**ASSIGNMENT:** Say how many lines in the following data hold the word "protocols". Write nothing but that number.
Start of RECORDS SUPPLIED
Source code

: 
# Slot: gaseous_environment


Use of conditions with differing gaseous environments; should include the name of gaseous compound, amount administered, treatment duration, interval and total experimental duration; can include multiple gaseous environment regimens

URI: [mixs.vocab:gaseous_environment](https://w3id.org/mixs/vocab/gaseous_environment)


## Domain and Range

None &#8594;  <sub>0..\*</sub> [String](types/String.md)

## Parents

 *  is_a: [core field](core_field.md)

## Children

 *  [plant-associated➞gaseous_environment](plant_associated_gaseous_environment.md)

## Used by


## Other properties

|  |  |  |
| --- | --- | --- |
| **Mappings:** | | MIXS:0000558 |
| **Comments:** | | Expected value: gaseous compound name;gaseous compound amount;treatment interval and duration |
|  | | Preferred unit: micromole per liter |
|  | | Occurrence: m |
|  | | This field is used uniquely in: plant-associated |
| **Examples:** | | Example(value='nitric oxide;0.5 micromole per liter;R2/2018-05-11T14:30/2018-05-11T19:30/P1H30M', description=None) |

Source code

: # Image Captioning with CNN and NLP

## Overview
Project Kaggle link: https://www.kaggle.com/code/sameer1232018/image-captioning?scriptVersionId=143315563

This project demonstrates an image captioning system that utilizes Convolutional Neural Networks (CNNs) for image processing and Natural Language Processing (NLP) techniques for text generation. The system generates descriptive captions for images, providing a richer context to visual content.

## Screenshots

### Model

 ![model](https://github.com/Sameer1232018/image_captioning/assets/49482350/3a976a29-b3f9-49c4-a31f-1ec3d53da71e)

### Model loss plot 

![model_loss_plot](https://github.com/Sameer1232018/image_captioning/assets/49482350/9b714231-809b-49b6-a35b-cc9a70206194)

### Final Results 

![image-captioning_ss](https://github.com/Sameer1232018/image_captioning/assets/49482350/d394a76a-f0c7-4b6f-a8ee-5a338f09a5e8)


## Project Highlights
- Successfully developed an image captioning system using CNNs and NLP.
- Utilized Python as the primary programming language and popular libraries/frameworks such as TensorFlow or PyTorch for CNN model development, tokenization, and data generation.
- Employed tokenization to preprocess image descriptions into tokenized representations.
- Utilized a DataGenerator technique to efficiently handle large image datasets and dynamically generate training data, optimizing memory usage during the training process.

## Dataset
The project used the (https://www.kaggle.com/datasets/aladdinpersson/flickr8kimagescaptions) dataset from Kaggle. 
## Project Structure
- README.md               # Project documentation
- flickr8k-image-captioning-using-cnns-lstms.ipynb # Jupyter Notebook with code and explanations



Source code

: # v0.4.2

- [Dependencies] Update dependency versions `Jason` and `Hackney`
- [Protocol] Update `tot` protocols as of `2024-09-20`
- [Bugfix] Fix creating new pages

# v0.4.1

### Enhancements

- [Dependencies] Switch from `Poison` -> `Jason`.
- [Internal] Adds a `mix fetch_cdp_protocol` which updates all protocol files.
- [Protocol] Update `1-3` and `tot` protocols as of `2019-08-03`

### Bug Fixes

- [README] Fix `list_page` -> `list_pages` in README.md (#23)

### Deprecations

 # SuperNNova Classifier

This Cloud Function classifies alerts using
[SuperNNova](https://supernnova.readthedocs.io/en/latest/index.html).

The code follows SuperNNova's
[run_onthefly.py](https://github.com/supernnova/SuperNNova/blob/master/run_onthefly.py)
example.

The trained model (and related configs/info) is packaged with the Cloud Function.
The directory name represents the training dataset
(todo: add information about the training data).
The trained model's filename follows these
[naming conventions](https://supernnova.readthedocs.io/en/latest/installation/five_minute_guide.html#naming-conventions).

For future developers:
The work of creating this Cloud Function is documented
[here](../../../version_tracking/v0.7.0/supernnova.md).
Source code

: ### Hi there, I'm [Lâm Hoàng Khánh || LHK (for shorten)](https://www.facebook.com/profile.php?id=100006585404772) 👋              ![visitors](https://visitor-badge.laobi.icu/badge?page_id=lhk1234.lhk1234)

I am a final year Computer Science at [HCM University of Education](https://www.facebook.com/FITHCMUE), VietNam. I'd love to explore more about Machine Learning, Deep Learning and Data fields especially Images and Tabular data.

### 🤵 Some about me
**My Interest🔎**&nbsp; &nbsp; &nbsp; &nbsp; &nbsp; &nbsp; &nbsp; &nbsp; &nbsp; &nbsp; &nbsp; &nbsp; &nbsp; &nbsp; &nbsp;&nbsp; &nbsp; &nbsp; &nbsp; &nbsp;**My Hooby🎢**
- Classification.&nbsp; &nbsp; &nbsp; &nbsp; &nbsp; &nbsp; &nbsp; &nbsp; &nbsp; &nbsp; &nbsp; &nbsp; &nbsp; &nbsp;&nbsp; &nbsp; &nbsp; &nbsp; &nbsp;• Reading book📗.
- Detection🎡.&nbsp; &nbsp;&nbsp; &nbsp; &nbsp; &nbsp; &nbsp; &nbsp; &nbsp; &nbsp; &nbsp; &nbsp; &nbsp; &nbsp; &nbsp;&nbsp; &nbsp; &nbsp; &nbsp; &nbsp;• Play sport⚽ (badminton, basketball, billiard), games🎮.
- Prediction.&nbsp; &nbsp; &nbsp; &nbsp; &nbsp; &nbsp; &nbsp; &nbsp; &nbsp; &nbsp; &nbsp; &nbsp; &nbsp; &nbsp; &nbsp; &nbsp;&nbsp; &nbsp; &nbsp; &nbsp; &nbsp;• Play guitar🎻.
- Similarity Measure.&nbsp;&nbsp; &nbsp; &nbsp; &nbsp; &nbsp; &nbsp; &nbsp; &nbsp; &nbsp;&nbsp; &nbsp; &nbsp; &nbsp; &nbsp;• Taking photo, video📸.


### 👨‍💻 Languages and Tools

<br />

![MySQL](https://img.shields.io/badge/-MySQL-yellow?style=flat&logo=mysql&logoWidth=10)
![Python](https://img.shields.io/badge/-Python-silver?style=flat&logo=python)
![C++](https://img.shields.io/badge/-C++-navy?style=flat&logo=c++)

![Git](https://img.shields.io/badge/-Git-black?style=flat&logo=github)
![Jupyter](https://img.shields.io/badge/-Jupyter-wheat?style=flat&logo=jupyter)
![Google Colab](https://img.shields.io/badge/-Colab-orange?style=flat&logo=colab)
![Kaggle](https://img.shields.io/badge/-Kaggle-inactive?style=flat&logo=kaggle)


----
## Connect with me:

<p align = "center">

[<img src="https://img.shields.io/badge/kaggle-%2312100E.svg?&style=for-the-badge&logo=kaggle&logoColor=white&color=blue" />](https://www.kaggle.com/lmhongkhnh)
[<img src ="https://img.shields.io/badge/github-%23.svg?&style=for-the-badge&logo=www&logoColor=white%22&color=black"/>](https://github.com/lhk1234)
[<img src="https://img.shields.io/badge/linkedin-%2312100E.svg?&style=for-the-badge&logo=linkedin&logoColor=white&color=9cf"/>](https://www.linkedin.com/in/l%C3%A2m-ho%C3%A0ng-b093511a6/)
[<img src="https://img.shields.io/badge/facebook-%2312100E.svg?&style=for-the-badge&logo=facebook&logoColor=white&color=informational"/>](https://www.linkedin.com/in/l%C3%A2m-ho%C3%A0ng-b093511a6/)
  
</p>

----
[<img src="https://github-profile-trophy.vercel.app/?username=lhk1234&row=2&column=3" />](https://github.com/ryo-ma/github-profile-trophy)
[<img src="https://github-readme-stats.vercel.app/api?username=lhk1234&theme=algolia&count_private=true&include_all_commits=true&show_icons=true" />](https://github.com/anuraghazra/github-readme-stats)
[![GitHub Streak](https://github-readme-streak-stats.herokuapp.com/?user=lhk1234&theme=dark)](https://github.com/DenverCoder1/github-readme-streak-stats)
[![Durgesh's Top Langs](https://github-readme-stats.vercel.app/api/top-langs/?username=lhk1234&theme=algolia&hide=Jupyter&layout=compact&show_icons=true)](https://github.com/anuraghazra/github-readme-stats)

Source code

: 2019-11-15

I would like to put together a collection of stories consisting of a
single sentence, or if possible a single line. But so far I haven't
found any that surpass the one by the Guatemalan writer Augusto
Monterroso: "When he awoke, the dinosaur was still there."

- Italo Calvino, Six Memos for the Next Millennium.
End of RECORDS SUPPLIED
**EXERCISE ANSWER:** 2